Work to complete: Within the entries below, how many lines carry the word "allows"? State the number and stop.

═════ Information shown

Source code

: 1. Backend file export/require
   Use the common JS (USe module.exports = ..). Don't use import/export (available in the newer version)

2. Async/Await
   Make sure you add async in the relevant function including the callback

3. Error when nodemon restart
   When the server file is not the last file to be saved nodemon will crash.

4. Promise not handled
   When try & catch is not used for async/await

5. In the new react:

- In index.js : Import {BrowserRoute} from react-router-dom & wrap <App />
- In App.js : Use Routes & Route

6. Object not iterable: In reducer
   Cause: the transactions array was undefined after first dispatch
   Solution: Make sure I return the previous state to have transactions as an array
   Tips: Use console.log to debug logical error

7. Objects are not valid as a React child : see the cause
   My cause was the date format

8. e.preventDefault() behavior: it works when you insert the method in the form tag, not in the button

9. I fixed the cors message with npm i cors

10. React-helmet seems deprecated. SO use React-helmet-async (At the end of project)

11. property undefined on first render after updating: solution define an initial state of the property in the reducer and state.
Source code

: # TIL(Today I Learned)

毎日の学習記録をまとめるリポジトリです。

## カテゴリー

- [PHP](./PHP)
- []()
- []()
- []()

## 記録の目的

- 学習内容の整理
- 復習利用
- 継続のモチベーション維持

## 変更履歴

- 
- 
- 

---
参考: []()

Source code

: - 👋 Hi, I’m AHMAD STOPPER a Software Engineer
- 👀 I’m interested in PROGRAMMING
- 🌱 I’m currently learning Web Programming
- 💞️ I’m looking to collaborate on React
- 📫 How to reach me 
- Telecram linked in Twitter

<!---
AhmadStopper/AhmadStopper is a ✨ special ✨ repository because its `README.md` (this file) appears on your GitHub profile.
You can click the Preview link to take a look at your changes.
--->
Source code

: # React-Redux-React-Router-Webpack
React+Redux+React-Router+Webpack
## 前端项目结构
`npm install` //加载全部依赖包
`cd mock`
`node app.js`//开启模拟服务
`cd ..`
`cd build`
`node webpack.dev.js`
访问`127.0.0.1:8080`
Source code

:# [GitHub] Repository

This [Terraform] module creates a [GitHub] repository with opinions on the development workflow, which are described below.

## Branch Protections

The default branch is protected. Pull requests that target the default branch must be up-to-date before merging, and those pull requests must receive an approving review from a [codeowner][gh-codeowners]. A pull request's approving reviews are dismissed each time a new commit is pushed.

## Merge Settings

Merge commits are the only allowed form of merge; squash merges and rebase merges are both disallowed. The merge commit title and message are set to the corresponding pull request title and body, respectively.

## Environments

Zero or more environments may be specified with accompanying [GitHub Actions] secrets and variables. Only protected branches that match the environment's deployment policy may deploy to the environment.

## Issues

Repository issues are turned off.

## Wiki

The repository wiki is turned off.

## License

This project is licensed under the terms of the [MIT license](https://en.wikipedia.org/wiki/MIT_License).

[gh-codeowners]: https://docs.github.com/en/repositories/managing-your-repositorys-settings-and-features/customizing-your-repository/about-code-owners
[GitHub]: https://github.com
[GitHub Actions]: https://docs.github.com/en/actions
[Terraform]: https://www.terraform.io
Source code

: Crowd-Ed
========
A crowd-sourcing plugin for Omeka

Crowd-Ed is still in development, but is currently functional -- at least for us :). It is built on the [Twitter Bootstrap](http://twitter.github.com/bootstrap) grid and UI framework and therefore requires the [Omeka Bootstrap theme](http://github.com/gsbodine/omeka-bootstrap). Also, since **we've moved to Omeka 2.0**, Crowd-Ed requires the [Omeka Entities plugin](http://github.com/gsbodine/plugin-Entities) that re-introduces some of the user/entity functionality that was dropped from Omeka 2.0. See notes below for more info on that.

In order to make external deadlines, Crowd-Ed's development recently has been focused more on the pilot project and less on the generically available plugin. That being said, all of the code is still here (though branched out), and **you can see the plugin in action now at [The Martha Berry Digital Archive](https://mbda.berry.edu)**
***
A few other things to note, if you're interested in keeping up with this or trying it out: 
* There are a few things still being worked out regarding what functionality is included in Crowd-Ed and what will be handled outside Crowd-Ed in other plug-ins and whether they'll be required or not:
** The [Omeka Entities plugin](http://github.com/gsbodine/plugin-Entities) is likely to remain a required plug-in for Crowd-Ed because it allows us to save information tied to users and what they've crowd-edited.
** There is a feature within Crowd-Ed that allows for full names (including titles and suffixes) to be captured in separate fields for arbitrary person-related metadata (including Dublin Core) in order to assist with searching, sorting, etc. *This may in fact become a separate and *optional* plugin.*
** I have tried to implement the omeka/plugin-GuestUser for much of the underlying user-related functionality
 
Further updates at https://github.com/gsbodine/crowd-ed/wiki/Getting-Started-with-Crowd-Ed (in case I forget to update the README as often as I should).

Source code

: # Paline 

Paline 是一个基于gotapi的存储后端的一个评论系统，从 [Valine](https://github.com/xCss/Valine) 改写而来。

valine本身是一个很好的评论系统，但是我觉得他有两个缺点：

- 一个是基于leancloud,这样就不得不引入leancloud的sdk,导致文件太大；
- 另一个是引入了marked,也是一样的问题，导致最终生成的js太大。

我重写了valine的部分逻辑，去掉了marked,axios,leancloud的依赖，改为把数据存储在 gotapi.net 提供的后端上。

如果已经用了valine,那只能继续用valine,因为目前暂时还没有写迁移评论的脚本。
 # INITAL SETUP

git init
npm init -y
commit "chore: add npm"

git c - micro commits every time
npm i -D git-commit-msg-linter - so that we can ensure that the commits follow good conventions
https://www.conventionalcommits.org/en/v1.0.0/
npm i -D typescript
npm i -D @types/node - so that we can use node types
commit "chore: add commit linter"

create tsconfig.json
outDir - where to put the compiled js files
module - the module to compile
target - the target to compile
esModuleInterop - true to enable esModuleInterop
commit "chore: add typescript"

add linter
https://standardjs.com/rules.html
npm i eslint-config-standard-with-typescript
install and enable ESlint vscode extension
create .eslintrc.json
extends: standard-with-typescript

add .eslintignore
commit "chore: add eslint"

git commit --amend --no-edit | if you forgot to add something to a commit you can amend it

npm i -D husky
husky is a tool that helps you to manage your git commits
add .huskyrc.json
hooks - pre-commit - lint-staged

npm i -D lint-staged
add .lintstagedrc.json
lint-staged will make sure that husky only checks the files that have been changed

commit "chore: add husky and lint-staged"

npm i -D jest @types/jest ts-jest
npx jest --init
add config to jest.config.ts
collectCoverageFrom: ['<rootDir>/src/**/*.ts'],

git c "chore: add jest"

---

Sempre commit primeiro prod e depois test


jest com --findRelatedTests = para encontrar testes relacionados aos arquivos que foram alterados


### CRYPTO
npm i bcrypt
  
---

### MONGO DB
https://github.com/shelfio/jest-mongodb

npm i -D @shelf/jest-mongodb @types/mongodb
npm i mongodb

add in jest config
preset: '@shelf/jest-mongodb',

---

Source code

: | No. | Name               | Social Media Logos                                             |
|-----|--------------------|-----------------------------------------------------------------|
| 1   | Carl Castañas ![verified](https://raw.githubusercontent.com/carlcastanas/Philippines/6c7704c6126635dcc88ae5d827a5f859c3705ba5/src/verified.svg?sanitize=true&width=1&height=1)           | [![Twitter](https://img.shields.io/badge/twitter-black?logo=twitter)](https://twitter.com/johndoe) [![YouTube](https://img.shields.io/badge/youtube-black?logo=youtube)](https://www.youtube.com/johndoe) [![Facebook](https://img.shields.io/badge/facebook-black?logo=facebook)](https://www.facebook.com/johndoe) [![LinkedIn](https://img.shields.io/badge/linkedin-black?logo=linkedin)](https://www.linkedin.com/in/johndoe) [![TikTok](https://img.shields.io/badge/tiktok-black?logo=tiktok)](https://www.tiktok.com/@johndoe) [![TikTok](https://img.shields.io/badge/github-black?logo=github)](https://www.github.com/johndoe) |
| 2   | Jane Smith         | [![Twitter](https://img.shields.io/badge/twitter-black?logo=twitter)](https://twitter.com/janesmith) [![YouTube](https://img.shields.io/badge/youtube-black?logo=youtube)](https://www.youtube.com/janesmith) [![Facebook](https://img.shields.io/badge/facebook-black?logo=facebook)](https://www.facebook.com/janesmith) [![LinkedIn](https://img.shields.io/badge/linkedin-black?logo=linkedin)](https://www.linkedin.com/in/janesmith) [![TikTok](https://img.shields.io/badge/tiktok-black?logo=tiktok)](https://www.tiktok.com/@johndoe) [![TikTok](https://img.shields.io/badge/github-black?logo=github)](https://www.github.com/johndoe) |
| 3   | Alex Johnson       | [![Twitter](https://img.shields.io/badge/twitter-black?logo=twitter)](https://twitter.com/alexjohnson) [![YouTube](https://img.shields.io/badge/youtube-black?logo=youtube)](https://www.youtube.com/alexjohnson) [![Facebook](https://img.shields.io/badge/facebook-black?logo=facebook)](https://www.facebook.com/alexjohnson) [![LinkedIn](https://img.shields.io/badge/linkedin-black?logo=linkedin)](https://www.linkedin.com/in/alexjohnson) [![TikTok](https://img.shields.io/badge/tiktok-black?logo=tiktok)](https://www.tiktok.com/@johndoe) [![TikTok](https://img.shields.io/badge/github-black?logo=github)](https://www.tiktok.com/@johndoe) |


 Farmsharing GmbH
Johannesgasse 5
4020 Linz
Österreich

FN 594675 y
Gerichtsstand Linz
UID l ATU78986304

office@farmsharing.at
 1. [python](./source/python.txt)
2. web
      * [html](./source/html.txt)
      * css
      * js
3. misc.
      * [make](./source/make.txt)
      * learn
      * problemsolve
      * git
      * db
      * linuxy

══════════

Your solution: 2